L’allenatore del Napoli Antonio Conte in conferenza stampa ha presentato la sfida di campionato in programma allo stadio Tardini contro il Parma domenica 18 maggio alle ore 20:45.
Questi i passaggi più interessanti delle sue dichiarazioni.
“Stai arrivando alla fine della stagione ed hai la fortuna di giocare per qualcosa di importante. Non possiamo definirlo un finale normale, ma all’insegna di un obiettivo che sicuramente non era nelle nostre menti. Il nostro obiettivo l’abbiamo già raggiunto, tornare in Champions. Ora resta da vedere quanto fastidio vogliamo dare. Sono pressioni, stress, che ci siamo meritato”.
“Preoccupazione? Non la chiamo neanche così, c’è l’imponderabile, tu prepari tutto nella maniera migliore possibile e poi però c’è l’imponderabilità in positivo ed in negativo, speriamo possa girare a favore nostro, il calcio non è matematica”.
“Il presente è Parma e dovremo affrontarlo con tutte le nostre forze, voglia, una squadra in ottima salute e che si gioca la salvezza e che ha stoppato l’Inter e battuto la Juve. Le insidie della gara di domani stanno nella classifica, basta guardarla, loro lottano per salvarsi e quando è così tiri fuori le unghie, ti si allungano i denti e troveremo una squadra combattiva per fare risultato per salvarsi”.
“I ragazzi sanno che stanno giocando per un obiettivo non preventivabile, differente rispetto ai grandi club. Per i grandi club uno Scudetto in più o in meno non è che cambia tanto la vita, per una piazza come Napoli è storico. Chi è abituato a vincerlo vive questi momenti più serenamente tutto, chi no diventa molto ansioso, carico di tensione e dovremmo cercare di tenere nel giusto peso. McTominay? Ha avuto qualche problemino, più di uno, ma troveremo sempre la soluzione a prescindere. Neres? ha recuperato, ha aumentato l’autonomia ma viene da 50 giorni fermo e non può certo essere pronto da titolare”.

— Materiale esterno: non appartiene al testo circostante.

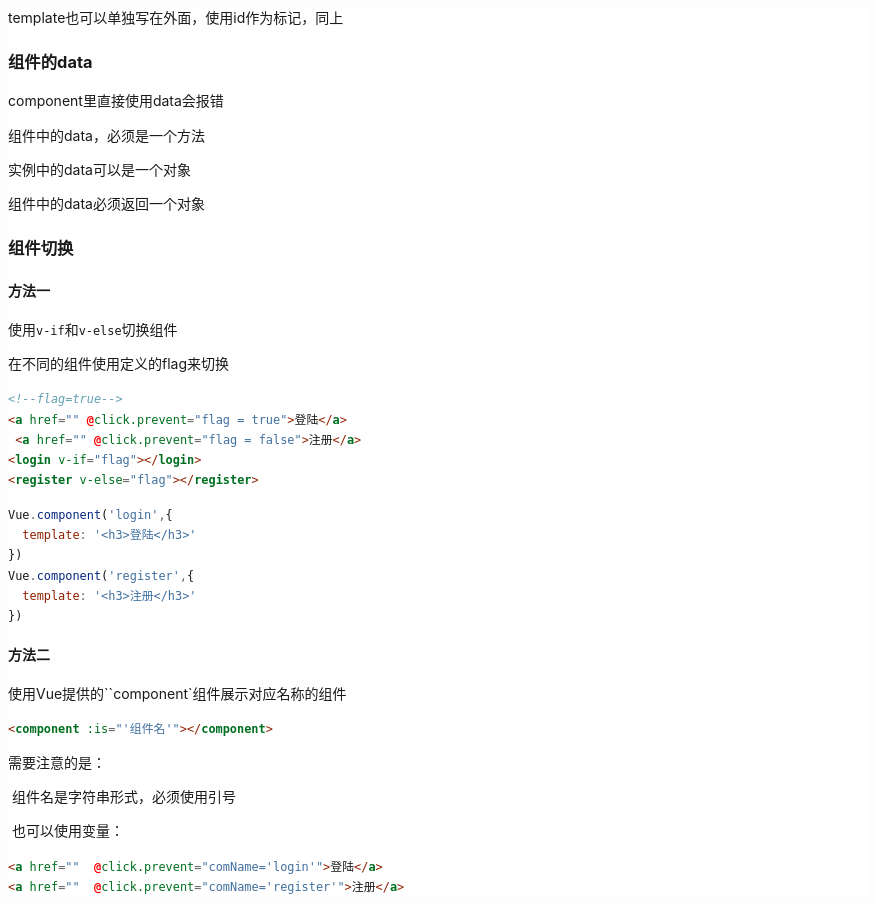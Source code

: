 template也可以单独写在外面，使用id作为标记，同上



### 组件的data

component里直接使用data会报错

组件中的data，必须是一个方法

实例中的data可以是一个对象

组件中的data必须返回一个对象



### 组件切换

#### 方法一

使用`v-if`和`v-else`切换组件

在不同的组件使用定义的flag来切换

```html
<!--flag=true-->
<a href="" @click.prevent="flag = true">登陆</a>
 <a href="" @click.prevent="flag = false">注册</a>
<login v-if="flag"></login>
<register v-else="flag"></register>
```

```js
Vue.component('login',{
  template: '<h3>登陆</h3>'
})
Vue.component('register',{
  template: '<h3>注册</h3>'
})
```



#### 方法二

使用Vue提供的``component`组件展示对应名称的组件

```html
<component :is="'组件名'"></component>
```

需要注意的是：

​	组件名是字符串形式，必须使用引号

​	也可以使用变量：

```html
<a href=""  @click.prevent="comName='login'">登陆</a>
<a href=""  @click.prevent="comName='register'">注册</a>
```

“Sulle spalle gravita un peso bello importante che magari in altre piazze non hai. Non dimentichiamo che ci è stata chiesta una bella torta e noi l’abbiamo fatta e presentata. Ritorno con 4 giornate d’anticipo in Champions, essere tra le prime due a partecipare alla Supercoppa, aver rivalorizzato la rosa che l’anno scorso aveva perso tanto, aver creato euforia ed entusiasmo. Adesso c’è da mettere la ciliegina e sembra una cosa piccolina, ma poi rappresenta la storia, essere ricordati per sempre a Napoli. Abbiamo tutti voglia di fare qualcosa di straordinario, sapendo che abbiamo già fatto tanto tanto tanto. L’ho detto a loro, lo dico a voi, dobbiamo avere l’ambizione di essere ricordati. A Napoli si è ricordati se imprimiamo i nomi e cognomi in una vittoria”.